Work to complete. State the count of lines below in which the word "Java" appears, and add nothing.

Data provided.
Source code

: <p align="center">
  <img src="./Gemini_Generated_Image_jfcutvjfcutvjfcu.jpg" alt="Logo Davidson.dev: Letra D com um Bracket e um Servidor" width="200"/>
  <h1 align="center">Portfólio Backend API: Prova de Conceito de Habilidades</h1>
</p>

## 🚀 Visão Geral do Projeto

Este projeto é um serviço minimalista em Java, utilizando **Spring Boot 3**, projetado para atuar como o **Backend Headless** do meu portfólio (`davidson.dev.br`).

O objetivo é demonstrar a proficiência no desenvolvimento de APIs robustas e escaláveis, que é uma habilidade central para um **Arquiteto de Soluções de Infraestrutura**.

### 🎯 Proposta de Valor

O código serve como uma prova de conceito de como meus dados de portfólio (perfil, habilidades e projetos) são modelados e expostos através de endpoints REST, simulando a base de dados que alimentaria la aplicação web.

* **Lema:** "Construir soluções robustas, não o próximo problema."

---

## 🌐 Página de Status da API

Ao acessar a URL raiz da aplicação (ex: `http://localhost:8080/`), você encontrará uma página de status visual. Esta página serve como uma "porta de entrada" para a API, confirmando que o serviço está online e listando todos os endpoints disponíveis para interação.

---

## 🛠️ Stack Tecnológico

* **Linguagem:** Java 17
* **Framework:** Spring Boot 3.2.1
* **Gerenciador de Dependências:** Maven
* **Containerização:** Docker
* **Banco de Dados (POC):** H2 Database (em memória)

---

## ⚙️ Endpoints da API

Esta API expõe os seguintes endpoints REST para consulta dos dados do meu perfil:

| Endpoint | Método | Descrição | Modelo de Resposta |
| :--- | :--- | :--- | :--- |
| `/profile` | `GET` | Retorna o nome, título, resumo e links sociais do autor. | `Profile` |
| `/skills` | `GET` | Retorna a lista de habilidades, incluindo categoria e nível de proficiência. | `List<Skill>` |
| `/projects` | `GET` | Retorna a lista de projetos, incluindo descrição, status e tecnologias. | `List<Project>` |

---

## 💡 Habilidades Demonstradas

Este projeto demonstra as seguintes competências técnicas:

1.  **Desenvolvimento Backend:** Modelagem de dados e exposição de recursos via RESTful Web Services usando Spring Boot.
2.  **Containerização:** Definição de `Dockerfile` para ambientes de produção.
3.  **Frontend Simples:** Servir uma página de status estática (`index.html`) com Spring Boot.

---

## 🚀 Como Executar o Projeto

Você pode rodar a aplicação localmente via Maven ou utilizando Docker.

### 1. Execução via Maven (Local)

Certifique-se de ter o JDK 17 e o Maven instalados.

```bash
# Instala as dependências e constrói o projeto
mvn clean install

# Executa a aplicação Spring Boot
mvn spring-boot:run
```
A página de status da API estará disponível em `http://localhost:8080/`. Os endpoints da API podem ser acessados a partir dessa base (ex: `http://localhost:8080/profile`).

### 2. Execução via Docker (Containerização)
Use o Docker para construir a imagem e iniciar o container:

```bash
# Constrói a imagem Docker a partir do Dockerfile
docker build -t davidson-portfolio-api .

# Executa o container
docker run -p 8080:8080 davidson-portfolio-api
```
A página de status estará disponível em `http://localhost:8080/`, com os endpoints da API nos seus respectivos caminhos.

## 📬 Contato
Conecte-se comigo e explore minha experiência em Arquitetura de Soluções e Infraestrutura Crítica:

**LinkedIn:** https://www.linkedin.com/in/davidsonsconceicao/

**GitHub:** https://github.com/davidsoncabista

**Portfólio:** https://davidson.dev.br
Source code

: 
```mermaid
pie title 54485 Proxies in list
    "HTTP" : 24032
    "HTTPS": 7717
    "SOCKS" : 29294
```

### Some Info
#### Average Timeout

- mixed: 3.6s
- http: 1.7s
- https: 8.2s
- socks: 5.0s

Written answer. 2